Das Geheimnis liegt im Glas.
Wir verwenden hochreinen gefügten Quarz. Warum? Weil er das UV-Licht ungehindert durchlässt – und vor allem, weil er auch bei hohen Temperaturen stabil bleibt. Billiges Glas hingegen ist eine Katastrophe: Es bricht bereits bei der Aktivierung der Lampe.
Außerdem passen wir die Gaszusammensetzung sowie den Abstand zwischen den Elektroden innerhalb der Lampe an. Dadurch wird sichergestellt, dass das Licht genau die Wellenlänge hat, die für die Trocknung der Tinte erforderlich ist. Niemand mag dieses unangenehme „klebrige“ Gefühl auf der Geweb Oberfläche – unser Ziel ist es, dieses Problem vollständig zu beseitigen.
Die ideale Lösung finden
Unsere Lampen sind so konzipiert, dass sie direkt als Ersatz verwendet werden können. Sie müssen uns nur mitteilen, welche Länge und Leistung für Ihre spezielle Produktionsgeschwindigkeit erforderlich ist – dann kümmern wir uns darum.
Aber Achtung: Man kann einfach die Leistung erhöhen und damit fertig sein. Höhere Leistung bedeutet zwar eine schnellere Trocknung – doch gleichzeitig entsteht mehr Wärme. Wenn die Absaugventilatoren dieser Hitze nicht standhalten können, überhitzt das Gewebe.

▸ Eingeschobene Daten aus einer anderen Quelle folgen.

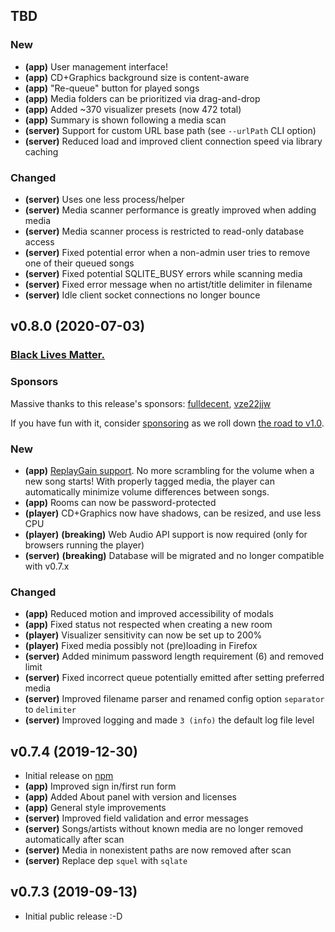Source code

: ## TBD

### New
- **(app)** User management interface!
- **(app)** CD+Graphics background size is content-aware
- **(app)** "Re-queue" button for played songs
- **(app)** Media folders can be prioritized via drag-and-drop
- **(app)** Added ~370 visualizer presets (now 472 total)
- **(app)** Summary is shown following a media scan
- **(server)** Support for custom URL base path (see `--urlPath` CLI option)
- **(server)** Reduced load and improved client connection speed via library caching

### Changed

- **(server)** Uses one less process/helper
- **(server)** Media scanner performance is greatly improved when adding media
- **(server)** Media scanner process is restricted to read-only database access
- **(server)** Fixed potential error when a non-admin user tries to remove one of their queued songs
- **(server)** Fixed potential SQLITE_BUSY errors while scanning media
- **(server)** Fixed error message when no artist/title delimiter in filename
- **(server)** Idle client socket connections no longer bounce

## v0.8.0 (2020-07-03)

### [Black Lives Matter.](https://blacklivesmatter.com)

### Sponsors

Massive thanks to this release's sponsors: [fulldecent](https://github.com/fulldecent), [vze22jjw](https://github.com/vze22jjw)

If you have fun with it, consider [sponsoring](https://github.com/sponsors/bhj) as we roll down [the road to v1.0](https://github.com/bhj/karaoke-forever/issues/13).

### New

- **(app)** [ReplayGain support](http://www.karaoke-forever.com/docs/#preferences-admin-only). No more scrambling for the volume when a new song starts! With properly tagged media, the player can automatically minimize volume differences between songs.
- **(app)** Rooms can now be password-protected
- **(player)** CD+Graphics now have shadows, can be resized, and use less CPU
- **(player)** **(breaking)** Web Audio API support is now required (only for browsers running the player)
- **(server)** **(breaking)** Database will be migrated and no longer compatible with v0.7.x

### Changed

- **(app)** Reduced motion and improved accessibility of modals
- **(app)** Fixed status not respected when creating a new room
- **(player)** Visualizer sensitivity can now be set up to 200%
- **(player)** Fixed media possibly not (pre)loading in Firefox
- **(server)** Added minimum password length requirement (6) and removed limit
- **(server)** Fixed incorrect queue potentially emitted after setting preferred media
- **(server)** Improved filename parser and renamed config option `separator` to `delimiter`
- **(server)** Improved logging and made `3 (info)` the default log file level

## v0.7.4 (2019-12-30)

- Initial release on [npm](https://www.npmjs.com/package/karaoke-forever)
- **(app)** Improved sign in/first run form
- **(app)** Added About panel with version and licenses
- **(app)** General style improvements
- **(server)** Improved field validation and error messages
- **(server)** Songs/artists without known media are no longer removed automatically after scan
- **(server)** Media in nonexistent paths are now removed after scan
- **(server)** Replace dep `squel` with `sqlate`

## v0.7.3 (2019-09-13)

- Initial public release :-D
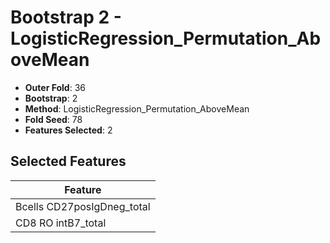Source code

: # Bootstrap 2 - LogisticRegression_Permutation_AboveMean

- **Outer Fold**: 36
- **Bootstrap**: 2
- **Method**: LogisticRegression_Permutation_AboveMean
- **Fold Seed**: 78
- **Features Selected**: 2

## Selected Features

| Feature |
|---------|
| Bcells CD27posIgDneg_total |
| CD8 RO intB7_total |
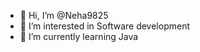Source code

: - 👋 Hi, I’m @Neha9825
- 👀 I’m interested in Software development
- 🌱 I’m currently learning Java


<!---
Neha9825/Neha9825 is a ✨ special ✨ repository because its `README.md` (this file) appears on your GitHub profile.
You can click the Preview link to take a look at your changes.
--->
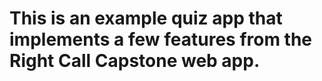 # This is an example quiz app that implements a few features from the Right Call Capstone web app. 

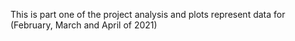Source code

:This is part one of the project
analysis and plots represent data for (February, March and April of 2021)
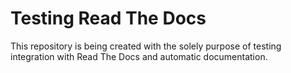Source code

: # Testing Read The Docs

This repository is being created with the solely purpose of testing integration with Read The Docs and automatic documentation.

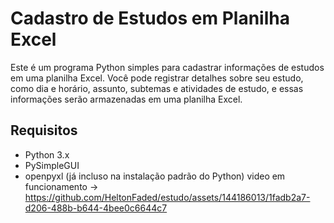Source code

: # Cadastro de Estudos em Planilha Excel

Este é um programa Python simples para cadastrar informações de estudos em uma planilha Excel. Você pode registrar detalhes sobre seu estudo, como dia e horário, assunto, subtemas e atividades de estudo, e essas informações serão armazenadas em uma planilha Excel.

## Requisitos

- Python 3.x
- PySimpleGUI
- openpyxl (já incluso na instalação padrão do Python)
video em funcionamento -> https://github.com/HeltonFaded/estudo/assets/144186013/1fadb2a7-d206-488b-b644-4bee0c6644c7



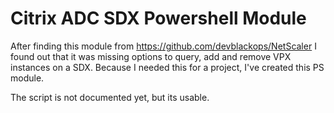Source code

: # Citrix ADC SDX Powershell Module
After finding this module from https://github.com/devblackops/NetScaler I found out that it was missing options to query, add and remove VPX instances on a SDX. Because I needed this for a project, I've created this PS module.

The script is not documented yet, but its usable.
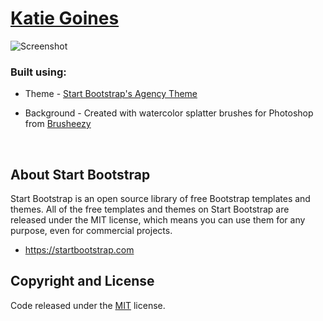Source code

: # [Katie Goines](katiegoines.com)

![Screenshot](https://i.imgur.com/YfM7kZH.jpg?1)

### Built using:

- Theme - [Start Bootstrap's Agency Theme](https://startbootstrap.com/template-overviews/agency/)

- Background - Created with watercolor splatter brushes for Photoshop from [Brusheezy](https://www.brusheezy.com/brushes/2772-watercolor-splatters)

  ​

## About Start Bootstrap

Start Bootstrap is an open source library of free Bootstrap templates and themes. All of the free templates and themes on Start Bootstrap are released under the MIT license, which means you can use them for any purpose, even for commercial projects.

* https://startbootstrap.com



## Copyright and License

Code released under the [MIT](https://github.com/BlackrockDigital/startbootstrap-agency/blob/gh-pages/LICENSE) license. 
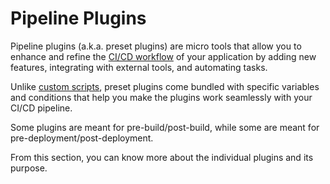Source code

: # Pipeline Plugins

Pipeline plugins (a.k.a. preset plugins) are micro tools that allow you to enhance and refine the [CI/CD workflow](../applications/creating-application/workflow/) of your application by adding new features, integrating with external tools, and automating tasks.

Unlike [custom scripts](../applications/creating-application/workflow/pre-post-tasks.md#execute-custom-task), preset plugins come bundled with specific variables and conditions that help you make the plugins work seamlessly with your CI/CD pipeline.

Some plugins are meant for pre-build/post-build, while some are meant for pre-deployment/post-deployment.

From this section, you can know more about the individual plugins and its purpose.
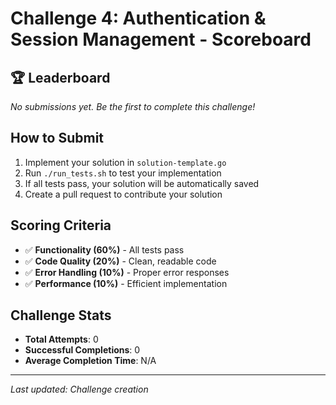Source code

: # Challenge 4: Authentication & Session Management - Scoreboard

## 🏆 Leaderboard

*No submissions yet. Be the first to complete this challenge!*

## How to Submit

1. Implement your solution in `solution-template.go`
2. Run `./run_tests.sh` to test your implementation
3. If all tests pass, your solution will be automatically saved
4. Create a pull request to contribute your solution

## Scoring Criteria

- ✅ **Functionality (60%)** - All tests pass
- ✅ **Code Quality (20%)** - Clean, readable code
- ✅ **Error Handling (10%)** - Proper error responses
- ✅ **Performance (10%)** - Efficient implementation

## Challenge Stats

- **Total Attempts**: 0
- **Successful Completions**: 0
- **Average Completion Time**: N/A

---

*Last updated: Challenge creation*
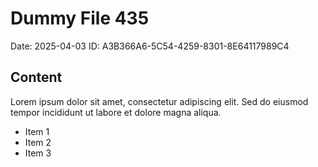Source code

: # Dummy File 435

Date: 2025-04-03
ID: A3B366A6-5C54-4259-8301-8E64117989C4

## Content

Lorem ipsum dolor sit amet, consectetur adipiscing elit.
Sed do eiusmod tempor incididunt ut labore et dolore magna aliqua.

* Item 1
* Item 2
* Item 3

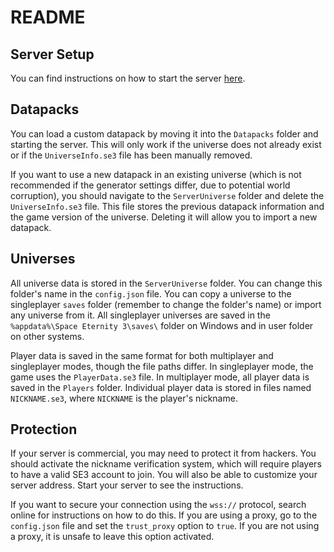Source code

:# README

## Server Setup

You can find instructions on how to start the server [here](https://se3.page/server).

## Datapacks

You can load a custom datapack by moving it into the `Datapacks` folder and starting the server. This will only work if the universe does not already exist or if the `UniverseInfo.se3` file has been manually removed.

If you want to use a new datapack in an existing universe (which is not recommended if the generator settings differ, due to potential world corruption), you should navigate to the `ServerUniverse` folder and delete the `UniverseInfo.se3` file. This file stores the previous datapack information and the game version of the universe. Deleting it will allow you to import a new datapack.

## Universes

All universe data is stored in the `ServerUniverse` folder. You can change this folder's name in the `config.json` file. You can copy a universe to the singleplayer `saves` folder (remember to change the folder's name) or import any universe from it. All singleplayer universes are saved in the `%appdata%\Space Eternity 3\saves\` folder on Windows and in
user folder on other systems.

Player data is saved in the same format for both multiplayer and singleplayer modes, though the file paths differ. In singleplayer mode, the game uses the `PlayerData.se3` file. In multiplayer mode, all player data is saved in the `Players` folder. Individual player data is stored in files named `NICKNAME.se3`, where `NICKNAME` is the player's nickname.

## Protection

If your server is commercial, you may need to protect it from hackers. You should activate the nickname verification system, which will require players to have a valid SE3 account to join. You will also be able to customize your server address. Start your server to see the instructions.

If you want to secure your connection using the `wss://` protocol, search online for instructions on how to do this. If you are using a proxy, go to the `config.json` file and set the `trust_proxy` option to `true`. If you are not using a proxy, it is unsafe to leave this option activated.
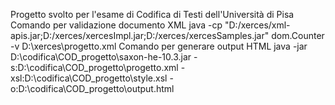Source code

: Progetto svolto per l'esame di Codifica di Testi dell'Università di Pisa
Comando per validazione documento XML 
java -cp "D:/xerces/xml-apis.jar;D:/xerces/xercesImpl.jar;D:/xerces/xercesSamples.jar" dom.Counter -v D:\xerces\progetto.xml
Comando per generare output HTML 
java -jar D:\codifica\COD_progetto\saxon-he-10.3.jar -s:D:\codifica\COD_progetto\progetto.xml -xsl:D:\codifica\COD_progetto\style.xsl -o:D:\codifica\COD_progetto\output.html
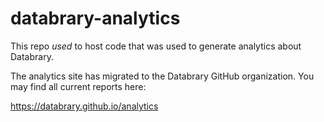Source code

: # databrary-analytics

This repo *used* to host code that was used to generate analytics about Databrary.

The analytics site has migrated to the Databrary GitHub organization.
You may find all current reports here:

<https://databrary.github.io/analytics>

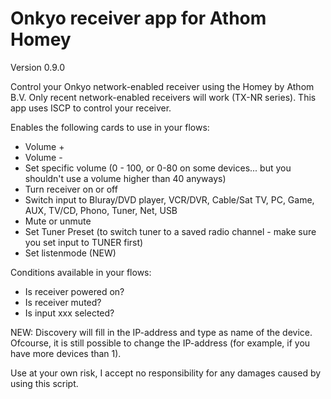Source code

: # Onkyo receiver app for Athom Homey

Version 0.9.0

Control your Onkyo network-enabled receiver using the Homey by Athom B.V.
Only recent network-enabled receivers will work (TX-NR series). This app uses ISCP to control your receiver.

Enables the following cards to use in your flows:
- Volume +
- Volume -
- Set specific volume (0 - 100, or 0-80 on some devices... but you shouldn't use a volume higher than 40 anyways)
- Turn receiver on or off
- Switch input to Bluray/DVD player, VCR/DVR, Cable/Sat TV, PC, Game, AUX, TV/CD, Phono, Tuner, Net, USB
- Mute or unmute
- Set Tuner Preset (to switch tuner to a saved radio channel - make sure you set input to TUNER first)
- Set listenmode (NEW)

Conditions available in your flows:
- Is receiver powered on?
- Is receiver muted?
- Is input xxx selected?

NEW: Discovery will fill in the IP-address and type as name of the device. Ofcourse, it is still possible to change the IP-address (for example, if you have more devices than 1).

Use at your own risk, I accept no responsibility for any damages caused by using this script.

Es geht also darum, die Leistungsstärke mit der Geschwindigkeit des Transportbandes in Einklang zu bringen, damit das Gewebe nicht schrumpft.
Lassen Sie Ihre Qualität nicht nachlassen
UV-Lampen halten nicht ewig. Irgendwann verschleißen die Elektroden und das Quarz wird trüb. Das passiert jedem.
Die beste Lösung ist es, die Stundenlaufzeit der Lampen regelmäßig zu überwachen. Sobald die Effizienz unter 80 % fällt, werden Sie Probleme bemerken – wie zum Beispiel Tintenflecken oder Drucke, die nicht richtig haften.
Ersetzen Sie die Lampen regelmäßig. Das ist die einzige Möglichkeit, sicherzustellen, dass das erste Meter Gewebe genauso aussieht wie das zehntausendste.